Not that long ago, the strong dollar was hurting the earnings and revenues of many of the top international companies based in the United States. And it is well known that having a weaker currency drives up a nation’s ability to sell internationally. Now the U.S. dollar is weak again, and Credit Suisse has warned that the weakness is here to stay for some time. In fact, the firm has outlined how much more dollar weakness can be expected against the yen, euro, pound and other currencies.

Andrew Garthwaite and the members on the Global Equity Strategy team at Credit Suisse have a published a report showing that the U.S. dollar is entering a secular bear market. The report points out that dollar has tended to move in long-term cycles, with the average bull market lasting six to seven years and the average bear market lasting nine to 10 years — and the last dollar bull market from July of 2011 to January 2017 lasted nearly six years. The firm also noted a trough-to-peak appreciation of 43%, and a comparable appreciation to that was seen between 1995 and 2002.

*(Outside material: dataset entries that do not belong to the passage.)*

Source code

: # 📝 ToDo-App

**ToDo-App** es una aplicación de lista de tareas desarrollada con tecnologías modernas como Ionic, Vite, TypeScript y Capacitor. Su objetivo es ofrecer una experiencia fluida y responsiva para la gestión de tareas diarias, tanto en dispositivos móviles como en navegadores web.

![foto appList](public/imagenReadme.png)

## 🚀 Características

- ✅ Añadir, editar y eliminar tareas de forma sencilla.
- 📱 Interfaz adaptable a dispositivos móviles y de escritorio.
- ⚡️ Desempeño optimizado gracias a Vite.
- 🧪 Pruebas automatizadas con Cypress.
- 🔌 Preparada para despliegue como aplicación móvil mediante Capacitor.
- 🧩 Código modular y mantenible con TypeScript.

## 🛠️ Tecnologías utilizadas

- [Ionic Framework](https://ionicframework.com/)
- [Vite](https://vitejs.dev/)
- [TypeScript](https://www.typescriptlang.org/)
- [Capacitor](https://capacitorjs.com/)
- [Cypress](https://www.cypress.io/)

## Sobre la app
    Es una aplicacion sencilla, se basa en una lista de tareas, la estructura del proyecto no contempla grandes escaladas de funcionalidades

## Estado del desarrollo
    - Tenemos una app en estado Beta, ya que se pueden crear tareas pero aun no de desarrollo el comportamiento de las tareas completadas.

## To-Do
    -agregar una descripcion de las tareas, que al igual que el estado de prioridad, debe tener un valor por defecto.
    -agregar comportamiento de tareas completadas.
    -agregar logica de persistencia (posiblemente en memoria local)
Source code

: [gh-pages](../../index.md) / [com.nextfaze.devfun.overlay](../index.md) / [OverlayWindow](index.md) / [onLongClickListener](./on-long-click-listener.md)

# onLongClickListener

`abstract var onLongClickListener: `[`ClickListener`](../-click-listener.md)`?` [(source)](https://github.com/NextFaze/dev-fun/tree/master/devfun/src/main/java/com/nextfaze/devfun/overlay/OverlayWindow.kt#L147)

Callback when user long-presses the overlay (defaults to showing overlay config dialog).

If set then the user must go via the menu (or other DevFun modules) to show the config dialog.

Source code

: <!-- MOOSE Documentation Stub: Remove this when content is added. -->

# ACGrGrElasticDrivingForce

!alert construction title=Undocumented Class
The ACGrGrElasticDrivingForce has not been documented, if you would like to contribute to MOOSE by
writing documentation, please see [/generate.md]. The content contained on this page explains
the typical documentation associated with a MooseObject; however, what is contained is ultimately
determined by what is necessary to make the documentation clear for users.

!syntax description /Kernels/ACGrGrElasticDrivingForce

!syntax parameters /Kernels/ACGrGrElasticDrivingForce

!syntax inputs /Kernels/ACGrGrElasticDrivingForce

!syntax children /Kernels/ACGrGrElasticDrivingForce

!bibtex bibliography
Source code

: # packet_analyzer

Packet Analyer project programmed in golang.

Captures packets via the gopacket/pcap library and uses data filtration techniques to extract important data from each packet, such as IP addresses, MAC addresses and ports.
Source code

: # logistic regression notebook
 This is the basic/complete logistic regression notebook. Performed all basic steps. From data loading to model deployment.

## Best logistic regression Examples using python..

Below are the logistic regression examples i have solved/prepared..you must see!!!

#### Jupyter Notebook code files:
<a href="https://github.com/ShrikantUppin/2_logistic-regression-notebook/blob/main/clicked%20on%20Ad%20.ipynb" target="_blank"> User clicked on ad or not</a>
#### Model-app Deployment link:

Tuesday’s report further noted that the Credit Suisse FX strategists expect the U.S. dollar to weaken over both the next three-month and 12-month horizons. They are now calling for the euro (EURUSD) to reach 1.22 and yen (USDJPY) to reach 107 in the next 12 months. This implies roughly 3.0% further downside against both currency pairs over the next year.

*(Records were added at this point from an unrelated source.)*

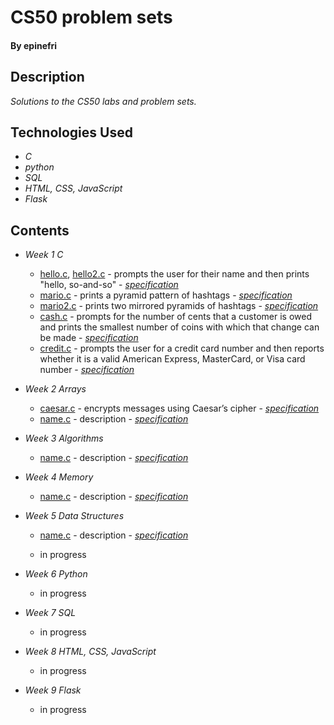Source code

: # CS50 problem sets

#### By epinefri

## Description

_Solutions to the CS50 labs and problem sets._

## Technologies Used

* _C_
* _python_
* _SQL_
* _HTML, CSS, JavaScript_
* _Flask_


## Contents

* _Week 1 C_
  * [hello.c](week1/hello.c), [hello2.c](week1/hello2.c) - prompts the user for their name and then prints "hello, so-and-so" - _[specification](https://cs50.harvard.edu/x/2022/psets/1/hello/)_
  * [mario.c](week1/mario.c) - prints a pyramid pattern of hashtags - _[specification](https://cs50.harvard.edu/x/2022/psets/1/mario/less/)_
  * [mario2.c](week1/mario2.c) - prints two mirrored pyramids of hashtags - _[specification](https://cs50.harvard.edu/x/2022/psets/1/mario/more/)_
  * [cash.c](week1/cash.c) - prompts for the number of cents that a customer is owed and prints the smallest number of coins with which that change can be made  - _[specification](https://cs50.harvard.edu/x/2022/psets/1/cash/)_
  * [credit.c](week1/credit.c) - prompts the user for a credit card number and then reports whether it is a valid American Express, MasterCard, or Visa card number - _[specification](https://cs50.harvard.edu/x/2022/psets/1/credit/)_ 
  
* _Week 2 Arrays_
  * [caesar.c](week2/caesar.c) - encrypts messages using Caesar’s cipher - _[specification](https://cs50.harvard.edu/x/2022/psets/2/caesar/)_
  * [name.c](weekX/name.c) - description - _[specification](https://cs50.harvard.edu/x/2022/psets/X/name/)_
  
* _Week 3 Algorithms_
  * [name.c](weekX/name.c) - description - _[specification](https://cs50.harvard.edu/x/2022/psets/X/name/)_

* _Week 4 Memory_
  * [name.c](weekX/name.c) - description - _[specification](https://cs50.harvard.edu/x/2022/psets/X/name/)_

* _Week 5 Data Structures_
  * [name.c](weekX/name.c) - description - _[specification](https://cs50.harvard.edu/x/2022/psets/X/name/)_

  * in progress
* _Week 6 Python_
  * in progress
* _Week 7 SQL_
  * in progress
* _Week 8 HTML, CSS, JavaScript_
  * in progress  
* _Week 9 Flask_
  * in progress
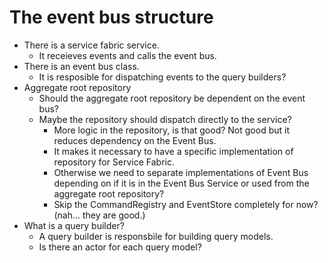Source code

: # The event bus structure
* There is a service fabric service.
    * It receieves events and calls the event bus.
* There is an event bus class.
    * It is resposible for dispatching events to the query builders?
* Aggregate root repository
    * Should the aggregate root repository be dependent on the event bus?
    * Maybe the repository should dispatch directly to the service?
        * More logic in the repository, is that good? Not good but it reduces dependency on the Event Bus.
        * It makes it necessary to have a specific implementation of repository for Service Fabric.
        * Otherwise we need to separate implementations of Event Bus depending on if it is in the Event Bus Service or used from the aggregate root repository?
        * Skip the CommandRegistry and EventStore completely for now? (nah... they are good.)
* What is a query builder?
    * A query builder is responsbile for building query models.
    * Is there an actor for each query model?
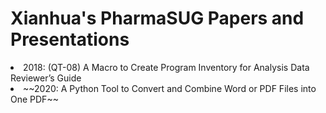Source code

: # Xianhua's PharmaSUG Papers and Presentations
<li>2018: (QT-08) A Macro to Create Program Inventory for Analysis Data Reviewer’s Guide</li>
<li>~~2020: A Python Tool to Convert and Combine Word or PDF Files into One PDF~~</li>
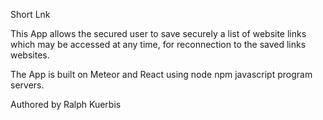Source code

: Short Lnk

This App allows the secured user to save securely a list of website links which may be accessed at any time, for reconnection to the saved links websites.

The App is built on Meteor and React using node npm javascript program servers.

Authored by Ralph Kuerbis

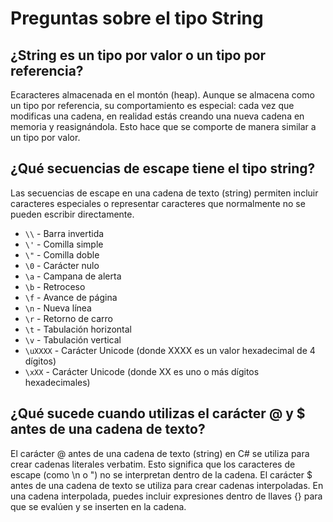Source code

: # Preguntas sobre el tipo String
## ¿String es un tipo por valor o un tipo por referencia?
Ecaracteres almacenada en el montón (heap). Aunque se almacena como un tipo por referencia, su comportamiento es especial: cada vez que modificas una cadena, en realidad estás creando una nueva cadena en memoria y reasignándola. Esto hace que se comporte de manera similar a un tipo por valor.

## ¿Qué secuencias de escape tiene el tipo string?
Las secuencias de escape en una cadena de texto (string) permiten incluir caracteres especiales o representar caracteres que normalmente no se pueden escribir directamente.
- `\\` - Barra invertida
- `\'` - Comilla simple
- `\"` - Comilla doble
- `\0` - Carácter nulo
- `\a` - Campana de alerta
- `\b` - Retroceso
- `\f` - Avance de página
- `\n` - Nueva línea
- `\r` - Retorno de carro
- `\t` - Tabulación horizontal
- `\v` - Tabulación vertical
- `\uXXXX` - Carácter Unicode (donde XXXX es un valor hexadecimal de 4 dígitos)
- `\xXX` - Carácter Unicode (donde XX es uno o más dígitos hexadecimales)

## ¿Qué sucede cuando utilizas el carácter @ y $ antes de una cadena de texto?
El carácter @ antes de una cadena de texto (string) en C# se utiliza para crear cadenas literales verbatim. Esto significa que los caracteres de escape (como \n o \") no se interpretan dentro de la cadena.
El carácter $ antes de una cadena de texto se utiliza para crear cadenas interpoladas. En una cadena interpolada, puedes incluir expresiones dentro de llaves {} para que se evalúen y se inserten en la cadena.
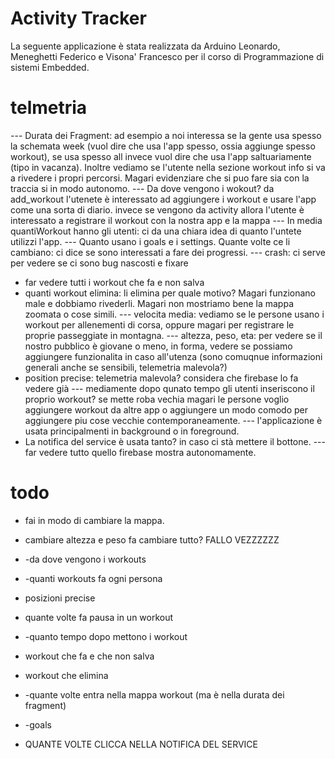 # Activity Tracker
La seguente applicazione è stata realizzata da Arduino Leonardo, Meneghetti Federico e Visona' Francesco per il corso di Programmazione di sistemi Embedded.

# telmetria

--- Durata dei Fragment: ad esempio a noi interessa se la gente usa spesso la schemata week (vuol dire che usa l'app spesso, ossia aggiunge spesso workout),
    se usa spesso all invece vuol dire che usa l'app saltuariamente (tipo in vacanza). Inoltre vediamo se l'utente nella sezione workout info si va a rivedere i propri percorsi. Magari evidenziare che si puo fare sia con la 
    traccia si in modo autonomo.
--- Da dove vengono i wokout? da add_workout l'utenete è interessato ad aggiungere i workout e usare l'app come 
    una sorta di diario. invece se vengono da activity allora l'utente è interessato a registrare il workout con la nostra app e la mappa
--- In media quantiWorkout hanno gli utenti: ci da una chiara idea di quanto l'untete utilizzi l'app.
--- Quanto usano i goals e i settings. Quante volte ce li cambiano: ci dice se sono interessati a fare dei progressi. 
--- crash: ci serve per vedere se ci sono bug nascosti e fixare
-   far vedere tutti i workout che fa e non salva
-   quanti workout elimina: li elimina per quale motivo? Magari funzionano male e dobbiamo rivederli. Magari non mostriamo bene la mappa zoomata o cose simili.
--- velocita media: vediamo se le persone usano i workout per allenementi di corsa, oppure magari per registrare le proprie passeggiate in montagna.
--- altezza, peso, eta: per vedere se il nostro pubblico è giovane o meno, in forma, vedere se possiamo aggiungere funzionalita in caso all'utenza (sono comuqnue informazioni generali anche se sensibili, telemetria malevola?)
-   position precise: telemetria malevola? considera che firebase lo fa vedere già
--- mediamente dopo qunato tempo gli utenti inseriscono il proprio workout? se mette roba vechia magari le persone voglio aggiungere workout da altre app o aggiungere un modo comodo per 
    aggiungere piu cose vecchie contemporaneamente. 
--- l'applicazione è usata principalmenti in background o in foreground.
-   La notifica del service è usata tanto? in caso ci stà mettere il bottone.
--- far vedere tutto quello firebase mostra autonomamente.


# todo
- fai in modo di cambiare la mappa.
- cambiare altezza e peso fa cambiare tutto? FALLO VEZZZZZZ

- -da dove vengono i workouts
- -quanti workouts fa ogni persona
- posizioni precise
- quante volte fa pausa in un workout
- -quanto tempo dopo mettono i workout
- workout che fa e che non salva
- workout che elimina
- -quante volte entra nella mappa workout (ma è nella durata dei fragment)
- -goals
- QUANTE VOLTE CLICCA NELLA NOTIFICA DEL SERVICE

As a reminder, a weak dollar isn’t just good for domestic companies wanting to export outside of the United States. Credit Suisse noted that a weak dollar is good for global equities until the point at which the Federal Reserve is compelled to react to its inflationary impact. The firm believes that this would require a further 10% depreciation on the dollar, and also that each 10% off the dollar can adds about 5% to U.S. counted earnings per share.

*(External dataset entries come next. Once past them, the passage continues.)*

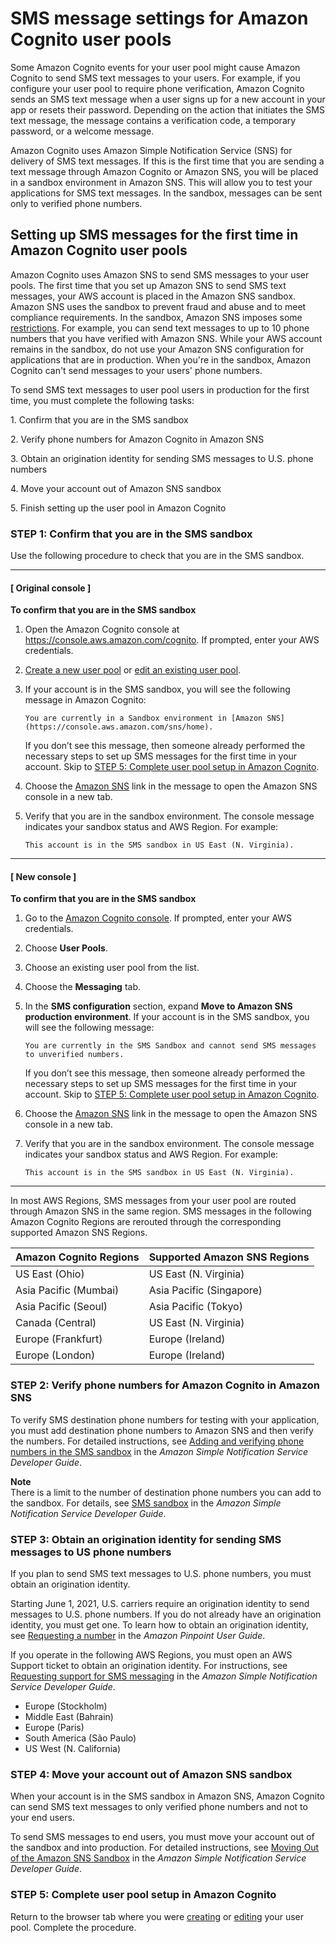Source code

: # SMS message settings for Amazon Cognito user pools<a name="user-pool-sms-settings"></a>

Some Amazon Cognito events for your user pool might cause Amazon Cognito to send SMS text messages to your users\. For example, if you configure your user pool to require phone verification, Amazon Cognito sends an SMS text message when a user signs up for a new account in your app or resets their password\. Depending on the action that initiates the SMS text message, the message contains a verification code, a temporary password, or a welcome message\.

Amazon Cognito uses Amazon Simple Notification Service \(SNS\) for delivery of SMS text messages\. If this is the first time that you are sending a text message through Amazon Cognito or Amazon SNS, you will be placed in a sandbox environment in Amazon SNS\. This will allow you to test your applications for SMS text messages\. In the sandbox, messages can be sent only to verified phone numbers\. 

## Setting up SMS messages for the first time in Amazon Cognito user pools<a name="user-pool-sms-settings-first-time"></a>

Amazon Cognito uses Amazon SNS to send SMS messages to your user pools\. The first time that you set up Amazon SNS to send SMS text messages, your AWS account is placed in the Amazon SNS sandbox\. Amazon SNS uses the sandbox to prevent fraud and abuse and to meet compliance requirements\. In the sandbox, Amazon SNS imposes some [restrictions](https://docs.aws.amazon.com/sns/latest/dg/sns-sms-sandbox.html)\. For example, you can send text messages to up to 10 phone numbers that you have verified with Amazon SNS\. While your AWS account remains in the sandbox, do not use your Amazon SNS configuration for applications that are in production\. When you're in the sandbox, Amazon Cognito can't send messages to your users' phone numbers\.

To send SMS text messages to user pool users in production for the first time, you must complete the following tasks:

1\. Confirm that you are in the SMS sandbox

2\. Verify phone numbers for Amazon Cognito in Amazon SNS

3\. Obtain an origination identity for sending SMS messages to U\.S\. phone numbers

4\. Move your account out of Amazon SNS sandbox

5\. Finish setting up the user pool in Amazon Cognito

### STEP 1: Confirm that you are in the SMS sandbox<a name="user-pool-sms-settings-first-time-confirm-sandbox"></a>

Use the following procedure to check that you are in the SMS sandbox\.

------
#### [ Original console ]

**To confirm that you are in the SMS sandbox**

1. Open the Amazon Cognito console at [https://console\.aws\.amazon\.com/cognito](https://console.aws.amazon.com/cognito)\. If prompted, enter your AWS credentials\.

1. [Create a new user pool](cognito-user-pool-as-user-directory.md) or [edit an existing user pool](signing-up-users-in-your-app.md#verification-configure)\.

1. If your account is in the SMS sandbox, you will see the following message in Amazon Cognito:

   `You are currently in a Sandbox environment in [Amazon SNS](https://console.aws.amazon.com/sns/home).`

   If you don’t see this message, then someone already performed the necessary steps to set up SMS messages for the first time in your account\. Skip to [STEP 5: Complete user pool setup in Amazon Cognito](#user-pool-sms-settings-first-time-finish-user-pool)\.

1. Choose the [Amazon SNS](https://console.aws.amazon.com/sns/home) link in the message to open the Amazon SNS console in a new tab\.

1. Verify that you are in the sandbox environment\. The console message indicates your sandbox status and AWS Region\. For example:

   `This account is in the SMS sandbox in US East (N. Virginia).`

------
#### [ New console ]

**To confirm that you are in the SMS sandbox**

1. Go to the [Amazon Cognito console](https://console.aws.amazon.com/cognito/home)\. If prompted, enter your AWS credentials\.

1. Choose **User Pools**\.

1. Choose an existing user pool from the list\.

1. Choose the **Messaging** tab\.

1. In the **SMS configuration** section, expand **Move to Amazon SNS production environment**\. If your account is in the SMS sandbox, you will see the following message:

   `You are currently in the SMS Sandbox and cannot send SMS messages to unverified numbers.`

   If you don’t see this message, then someone already performed the necessary steps to set up SMS messages for the first time in your account\. Skip to [STEP 5: Complete user pool setup in Amazon Cognito](#user-pool-sms-settings-first-time-finish-user-pool)\.

1. Choose the [Amazon SNS](https://console.aws.amazon.com/sns/home) link in the message to open the Amazon SNS console in a new tab\.

1. Verify that you are in the sandbox environment\. The console message indicates your sandbox status and AWS Region\. For example:

   `This account is in the SMS sandbox in US East (N. Virginia).`

------

In most AWS Regions, SMS messages from your user pool are routed through Amazon SNS in the same region\. SMS messages in the following Amazon Cognito Regions are rerouted through the corresponding supported Amazon SNS Regions\. 


| Amazon Cognito Regions | Supported Amazon SNS Regions | 
| --- | --- | 
| US East \(Ohio\) | US East \(N\. Virginia\) | 
| Asia Pacific \(Mumbai\) | Asia Pacific \(Singapore\) | 
| Asia Pacific \(Seoul\) | Asia Pacific \(Tokyo\) | 
| Canada \(Central\) | US East \(N\. Virginia\) | 
| Europe \(Frankfurt\) | Europe \(Ireland\) | 
| Europe \(London\) | Europe \(Ireland\) | 

### STEP 2: Verify phone numbers for Amazon Cognito in Amazon SNS<a name="user-pool-sms-settings-first-time-verify-numbers"></a>

To verify SMS destination phone numbers for testing with your application, you must add destination phone numbers to Amazon SNS and then verify the numbers\. For detailed instructions, see [Adding and verifying phone numbers in the SMS sandbox](https://docs.aws.amazon.com/sns/latest/dg/sns-sms-sandbox-verifying-phone-numbers.html) in the *Amazon Simple Notification Service Developer Guide*\.

**Note**  
There is a limit to the number of destination phone numbers you can add to the sandbox\. For details, see [SMS sandbox](https://docs.aws.amazon.com/sns/latest/dg/sns-sms-sandbox.html) in the *Amazon Simple Notification Service Developer Guide*\.

### STEP 3: Obtain an origination identity for sending SMS messages to US phone numbers<a name="user-pool-sms-settings-first-time-origination"></a>

If you plan to send SMS text messages to U\.S\. phone numbers, you must obtain an origination identity\. 

Starting June 1, 2021, U\.S\. carriers require an origination identity to send messages to U\.S\. phone numbers\. If you do not already have an origination identity, you must get one\. To learn how to obtain an origination identity, see [ Requesting a number](https://docs.aws.amazon.com/pinpoint/latest/userguide/settings-request-number.html) in the *Amazon Pinpoint User Guide*\.

If you operate in the following AWS Regions, you must open an AWS Support ticket to obtain an origination identity\. For instructions, see [Requesting support for SMS messaging](https://docs.aws.amazon.com/sns/latest/dg/channels-sms-awssupport.html) in the *Amazon Simple Notification Service Developer Guide*\.
+ Europe \(Stockholm\)
+ Middle East \(Bahrain\)
+ Europe \(Paris\)
+ South America \(São Paulo\)
+ US West \(N\. California\)

### STEP 4: Move your account out of Amazon SNS sandbox<a name="user-pool-sms-settings-first-time-out-sandbox"></a>

When your account is in the SMS sandbox in Amazon SNS, Amazon Cognito can send SMS text messages to only verified phone numbers and not to your end users\.

To send SMS messages to end users, you must move your account out of the sandbox and into production\. For detailed instructions, see [Moving Out of the Amazon SNS Sandbox](https://docs.aws.amazon.com/sns/latest/dg/sns-sms-sandbox.html) in the *Amazon Simple Notification Service Developer Guide*\.

### STEP 5: Complete user pool setup in Amazon Cognito<a name="user-pool-sms-settings-first-time-finish-user-pool"></a>

Return to the browser tab where you were [creating](cognito-user-pool-as-user-directory.md) or [editing](signing-up-users-in-your-app.md#verification-configure) your user pool\. Complete the procedure\.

While Credit Suisse is not forecasting an impending bloodbath for the dollar, the team did suggest that speculators are currently only positioned with a neutral level that is not outright bearish. For this reason the team believes that there remains considerable room for further deterioration in dollar sentiment ahead.

Among the factors supporting the euro are valuation, a current account surplus of 3.4% of gross domestic product (GDP) and PMI differentials. The euro is currently being driven by the long end of the curve, and the team noted that the 10-year bund yield has much more upside than the 10-year U.S. Treasury yield. While this is a longer-term view, Credit Suisse did opine that some euro consolidation should be expected in the near term as it looks overbought while speculators are long and U.S. interest rate expectations appear too cautious. On the euro basis, Credit Suisse said:

On a euro area sector basis, banks, real estate and transport are the relative ‘winners’, while healthcare and consumer staples are least attractive. This highlights our overweight of banks, German real estate, and telecoms (the most domestic-oriented non-financial sector) and our recent downgrade of luxury. European stocks with more USD costs than revenues, which should benefit from a weaker dollar and have underperformed since 26 June include: Elementis, Ryanair and Solvay (all Outperform rated). We continue to favour UK euro earners (Vodafone, Bodycote, SThree). We think the Swiss franc will continue to weaken against the euro (our FX team forecasts EURCHF 1.18 in 12 months).

On the British pound, the team noted:

We stopped being GBPUSD bears last October but continue to see sterling depreciating against the euro (given our economists’ modeled probability of a UK recession over the next six months is at 38%, a current account deficit of 4% of GDP, FDI inflows likely to revert lower and a dovish MPC).

On the yen, the Bank of Japan now owns over 40% of the Japanese government bond (JGB) market and Credit Suisse’s economists believe its ownership share will rise to 50% by the end of 2018 — but their economists believe that the Bank of Japan will taper its purchases down to zero by the second quarter of 2020. The team’s 107 forecast noted that they struggle to have a high-conviction view on the yen but see the following two large factors as supportive for the currency along with another factor about speculators:

1) The current account surplus in Japan has rebounded to c.4% of GDP, and we think this is only likely to rise as fossil fuel imports are replaced by nuclear and renewables…
2) On valuation, the yen remains close to the cheapest level ever seen on a purchasing power parity basis.
3) Data from CFTC show speculators currently hold a large net short position in yen futures – the largest net short in over two years, surpassed only by positioning seen around the BoJ’s 2013 expansion of asset purchases.

All in all, this was just a snapshot of a very long, 50-plus page report. Credit Suisse did not really forecast that the U.S. dollar is about to lose its status as the world’s reserve currency. That being said, their view is that a new bear market has started for the U.S. dollar and that bear markets tend to last longer than bull markets.